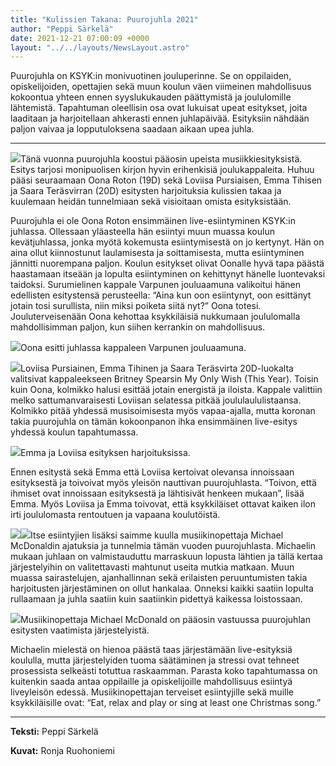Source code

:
 ```yaml
---
title: "Kulissien Takana: Puurojuhla 2021"
author: "Peppi Särkelä"
date: 2021-12-21 07:00:09 +0000
layout: "../../layouts/NewsLayout.astro"
---
```


Puurojuhla on KSYK:in monivuotinen jouluperinne. Se on oppilaiden, opiskelijoiden, opettajien sekä muun koulun väen viimeinen mahdollisuus kokoontua yhteen ennen syyslukukauden päättymistä ja joululomille lähtemistä. Tapahtuman oleellisin osa ovat lukuisat upeat esitykset, joita laaditaan ja harjoitellaan ahkerasti ennen juhlapäivää. Esityksiin nähdään paljon vaivaa ja lopputuloksena saadaan aikaan upea juhla.

****
![](https://static.wixstatic.com/media/07242a_c948b469168e4bbeadadc5b73b955e6a~mv2.jpg/v1/fit/w_1000,h_1000,al_c,q_80/file.png)Tänä vuonna puurojuhla koostui pääosin upeista musiikkiesityksistä. Esitys tarjosi monipuolisen kirjon hyvin erihenkisiä joulukappaleita. Huhuu pääsi seuraamaan Oona Roton (19D) sekä Loviisa Pursiaisen, Emma Tihisen ja Saara Teräsvirran (20D) esitysten harjoituksia kulissien takaa ja kuulemaan heidän tunnelmiaan sekä visioitaan omista esityksistään.


Puurojuhla ei ole Oona Roton ensimmäinen live-esiintyminen KSYK:in juhlassa. Ollessaan yläasteella hän esiintyi muun muassa koulun kevätjuhlassa, jonka myötä kokemusta esiintymisestä on jo kertynyt. Hän on aina ollut kiinnostunut laulamisesta ja soittamisesta, mutta esiintyminen jännitti nuorempana paljon. Koulun esitykset olivat Oonalle hyvä tapa päästä haastamaan itseään ja lopulta esiintyminen on kehittynyt hänelle luontevaksi taidoksi. Surumielinen kappale 
Varpunen jouluaamuna valikoitui hänen edellisten esitystensä perusteella: “Aina kun oon esiintynyt, oon esittänyt jotain tosi surullista, niin miksi poiketa siitä nyt?” Oona totesi. Jouluterveisenään Oona kehottaa ksykkiläisiä nukkumaan joululomalla mahdollisimman paljon, kun siihen kerrankin on mahdollisuus.


![](https://static.wixstatic.com/media/07242a_4f60ab66ff4c40f183d5cdf37a59ee12~mv2.jpg/v1/fit/w_811,h_1000,al_c,q_80/file.png)Oona esitti juhlassa kappaleen Varpunen jouluaamuna.


![](https://static.wixstatic.com/media/07242a_cadfb19205424102872912251273344d~mv2.jpg/v1/fit/w_829,h_1000,al_c,q_80/file.png)Loviisa Pursiainen, Emma Tihinen ja Saara Teräsvirta 20D-luokalta valitsivat kappaleekseen Britney Spearsin 
My Only Wish (This Year). Toisin kuin Oona, kolmikko halusi esittää jotain energistä ja iloista. Kappale valittiin melko sattumanvaraisesti Loviisan selatessa pitkää joululaululistaansa. Kolmikko pitää yhdessä musisoimisesta myös vapaa-ajalla, mutta koronan takia puurojuhla on tämän kokoonpanon ihka ensimmäinen live-esitys yhdessä koulun tapahtumassa.


![](https://static.wixstatic.com/media/07242a_e2e089e7cc9b4026a2c1e39a84b03228~mv2.jpg/v1/fit/w_1000,h_829,al_c,q_80/file.png)Emma ja Loviisa esityksen harjoituksissa.


Ennen esitystä sekä Emma että Loviisa kertoivat olevansa innoissaan esityksestä ja toivoivat myös yleisön nauttivan puurojuhlasta. “Toivon, että ihmiset ovat innoissaan esityksestä ja lähtisivät henkeen mukaan”, lisää Emma. Myös Loviisa ja Emma toivovat, että ksykkiläiset ottavat kaiken ilon irti joululomasta rentoutuen ja vapaana koulutöistä.


![](https://static.wixstatic.com/media/07242a_d25b5cbe65174f73816ae7b334a067c1~mv2.jpg/v1/fit/w_791,h_1000,al_c,q_80/file.png)![](https://static.wixstatic.com/media/07242a_9c961494b009490babba667d10e2f325~mv2.jpg/v1/fit/w_829,h_1000,al_c,q_80/file.png)Itse esiintyjien lisäksi saimme kuulla musiikinopettaja Michael McDonaldin ajatuksia ja tunnelmia tämän vuoden puurojuhlasta. Michaelin mukaan juhlaan on valmistauduttu marraskuun lopusta lähtien ja tällä kertaa järjestelyihin on valitettavasti mahtunut useita mutkia matkaan. Muun muassa sairastelujen, ajanhallinnan sekä erilaisten peruuntumisten takia harjoitusten järjestäminen on ollut hankalaa. Onneksi kaikki saatiin lopulta rullaamaan ja juhla saatiin kuin saatiinkin pidettyä kaikessa loistossaan.


![](https://static.wixstatic.com/media/07242a_504c4ad43a9a451d837cba72f5ff9615~mv2.jpg/v1/fit/w_829,h_1000,al_c,q_80/file.png)Musiikinopettaja Michael McDonald on pääosin vastuussa puurojuhlan esitysten vaatimista järjestelyistä.


Michaelin mielestä on hienoa päästä taas järjestämään live-esityksiä koululla, mutta järjestelyiden tuoma säätäminen ja stressi ovat tehneet prosessista selkeästi totuttua raskaamman. Parasta koko tapahtumassa on kuitenkin saada antaa oppilaille ja opiskelijoille mahdollisuus esiintyä liveyleisön edessä. Musiikinopettajan terveiset esiintyjille sekä muille ksykkiläisille ovat: “Eat, relax and play or sing at least one Christmas song.”

****
**Teksti:**
 Peppi Särkelä

**Kuvat:**
 Ronja Ruohoniemi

▬▬▬▬▬▬▬▬▬▬

Directions for this task:
Your answer should consist of the lines from the line with "Puurojuhla ei ole" to the line with "kappaleekseen Britney Spearsin" above, repeated exactly, both ends included.

Answer area:
Puurojuhla ei ole Oona Roton ensimmäinen live-esiintyminen KSYK:in juhlassa. Ollessaan yläasteella hän esiintyi muun muassa koulun kevätjuhlassa, jonka myötä kokemusta esiintymisestä on jo kertynyt. Hän on aina ollut kiinnostunut laulamisesta ja soittamisesta, mutta esiintyminen jännitti nuorempana paljon. Koulun esitykset olivat Oonalle hyvä tapa päästä haastamaan itseään ja lopulta esiintyminen on kehittynyt hänelle luontevaksi taidoksi. Surumielinen kappale 
Varpunen jouluaamuna valikoitui hänen edellisten esitystensä perusteella: “Aina kun oon esiintynyt, oon esittänyt jotain tosi surullista, niin miksi poiketa siitä nyt?” Oona totesi. Jouluterveisenään Oona kehottaa ksykkiläisiä nukkumaan joululomalla mahdollisimman paljon, kun siihen kerrankin on mahdollisuus.


![](https://static.wixstatic.com/media/07242a_4f60ab66ff4c40f183d5cdf37a59ee12~mv2.jpg/v1/fit/w_811,h_1000,al_c,q_80/file.png)Oona esitti juhlassa kappaleen Varpunen jouluaamuna.


![](https://static.wixstatic.com/media/07242a_cadfb19205424102872912251273344d~mv2.jpg/v1/fit/w_829,h_1000,al_c,q_80/file.png)Loviisa Pursiainen, Emma Tihinen ja Saara Teräsvirta 20D-luokalta valitsivat kappaleekseen Britney Spearsin 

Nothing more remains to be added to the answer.